▶ _Exercise aim_: Only a number is expected in reply: the count of lines below where the word "Login" occurs.

**** Data for this task ****

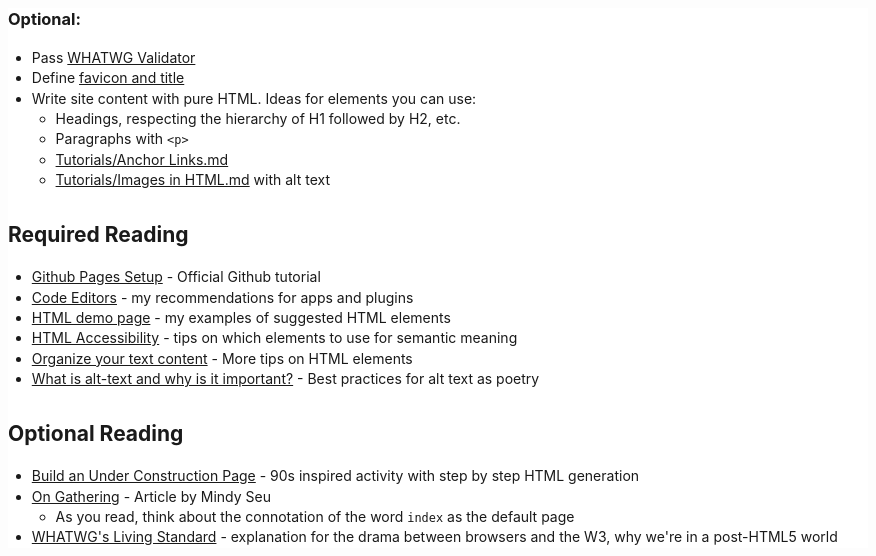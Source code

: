 ### Optional:
- Pass [WHATWG Validator](https://whatwg.org/validator/)
- Define [favicon and title](Tutorials/HTML%20Header.md)
- Write site content with pure HTML. Ideas for elements you can use:
	- Headings, respecting the hierarchy of H1 followed by H2, etc.
	- Paragraphs with `<p>`
	- [Tutorials/Anchor Links.md](Tutorials/Anchor%20Links.md)
	- [Tutorials/Images in HTML.md](Tutorials/Images%20in%20HTML.md) with alt text


## Required Reading
- [Github Pages Setup](https://pages.github.com/) - Official Github tutorial
- [Code Editors](Tutorials/Code%20Editors.md) - my recommendations for apps and plugins
- [HTML demo page](https://github.com/meewgumi/Coding-For-Designers/blob/main/Code%20Demos/Week%201%20-%20HTML/html.htm) - my examples of suggested HTML elements
- [HTML Accessibility](https://www.w3schools.com/html/html_accessibility.asp) - tips on which elements to use for semantic meaning
- [Organize your text content](https://thomasorus.com/organize-your-text-content.html) - More tips on HTML elements
- [What is alt-text and why is it important?](https://poetry.arizona.edu/blog/what-alt-text-and-why-it-important) - Best practices for alt text as poetry


## Optional Reading
- [Build an Under Construction Page](https://www.zinesbyjackie.com/activities/build-an-under-construction-page) - 90s inspired activity with step by step HTML generation
- [On Gathering](https://www.shiftspace.pub/on-gathering-mindy-seu) - Article by Mindy Seu
	- As you read, think about the connotation of the word `index` as the default page
- [WHATWG's Living Standard](https://html.spec.whatwg.org/multipage/introduction.html#history-2) - explanation for the drama between browsers and the W3, why we're in a post-HTML5 world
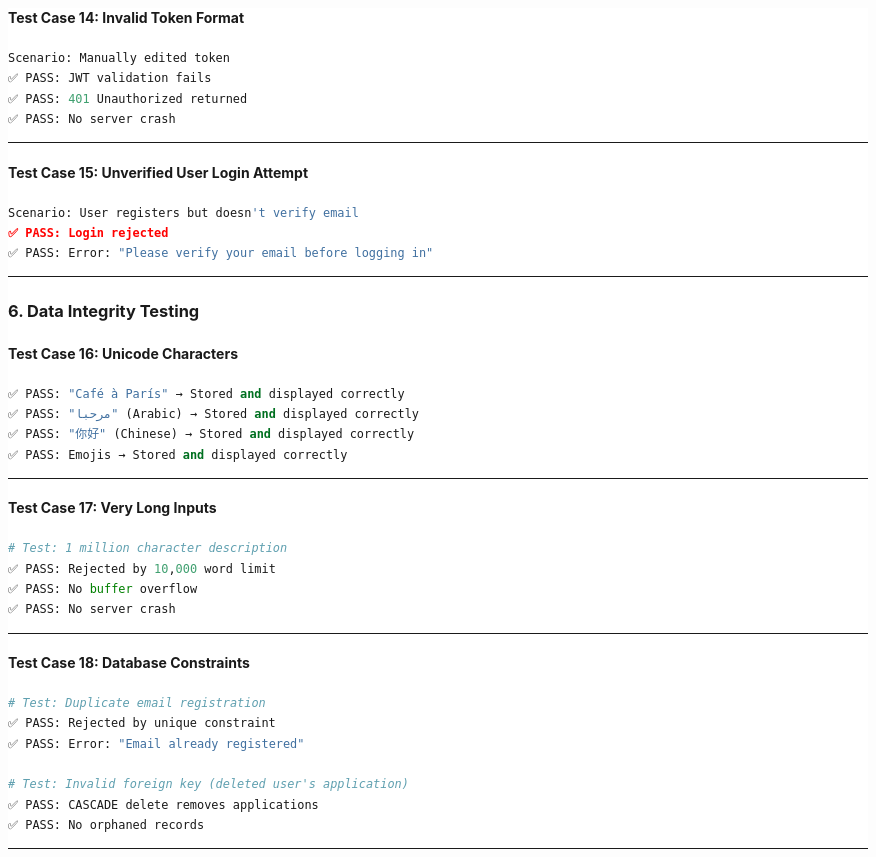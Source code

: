 
#### Test Case 14: Invalid Token Format
```python
Scenario: Manually edited token
✅ PASS: JWT validation fails
✅ PASS: 401 Unauthorized returned
✅ PASS: No server crash
```

---

#### Test Case 15: Unverified User Login Attempt
```python
Scenario: User registers but doesn't verify email
✅ PASS: Login rejected
✅ PASS: Error: "Please verify your email before logging in"
```

---

### 6. Data Integrity Testing

#### Test Case 16: Unicode Characters
```python
✅ PASS: "Café à París" → Stored and displayed correctly
✅ PASS: "مرحبا" (Arabic) → Stored and displayed correctly
✅ PASS: "你好" (Chinese) → Stored and displayed correctly
✅ PASS: Emojis → Stored and displayed correctly
```

---

#### Test Case 17: Very Long Inputs
```python
# Test: 1 million character description
✅ PASS: Rejected by 10,000 word limit
✅ PASS: No buffer overflow
✅ PASS: No server crash
```

---

#### Test Case 18: Database Constraints
```python
# Test: Duplicate email registration
✅ PASS: Rejected by unique constraint
✅ PASS: Error: "Email already registered"

# Test: Invalid foreign key (deleted user's application)
✅ PASS: CASCADE delete removes applications
✅ PASS: No orphaned records
```

---
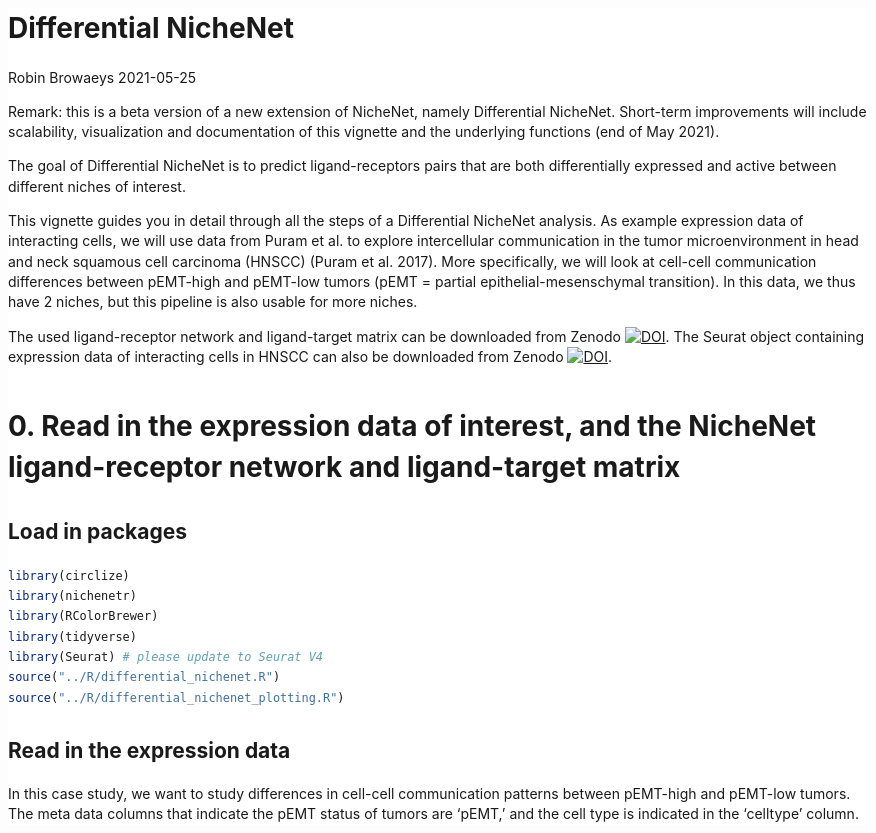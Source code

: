 Differential NicheNet
================
Robin Browaeys
2021-05-25



Remark: this is a beta version of a new extension of NicheNet, namely
Differential NicheNet. Short-term improvements will include scalability,
visualization and documentation of this vignette and the underlying
functions (end of May 2021).

The goal of Differential NicheNet is to predict ligand-receptors pairs
that are both differentially expressed and active between different
niches of interest.

This vignette guides you in detail through all the steps of a
Differential NicheNet analysis. As example expression data of
interacting cells, we will use data from Puram et al. to explore
intercellular communication in the tumor microenvironment in head and
neck squamous cell carcinoma (HNSCC) (Puram et al. 2017). More
specifically, we will look at cell-cell communication differences
between pEMT-high and pEMT-low tumors (pEMT = partial
epithelial-mesenschymal transition). In this data, we thus have 2
niches, but this pipeline is also usable for more niches.

The used ligand-receptor network and ligand-target matrix can be
downloaded from Zenodo
[![DOI](https://zenodo.org/badge/DOI/10.5281/zenodo.3260758.svg)](https://doi.org/10.5281/zenodo.3260758).
The Seurat object containing expression data of interacting cells in
HNSCC can also be downloaded from Zenodo
[![DOI](https://zenodo.org/badge/DOI/10.5281/zenodo.4675430.svg)](https://doi.org/10.5281/zenodo.4675430).

# 0. Read in the expression data of interest, and the NicheNet ligand-receptor network and ligand-target matrix

## Load in packages

``` r
library(circlize)
library(nichenetr)
library(RColorBrewer)
library(tidyverse)
library(Seurat) # please update to Seurat V4
source("../R/differential_nichenet.R")
source("../R/differential_nichenet_plotting.R")
```

## Read in the expression data

In this case study, we want to study differences in cell-cell
communication patterns between pEMT-high and pEMT-low tumors. The meta
data columns that indicate the pEMT status of tumors are ‘pEMT,’ and the
cell type is indicated in the ‘celltype’ column.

****

▶ _Result for this task_: 2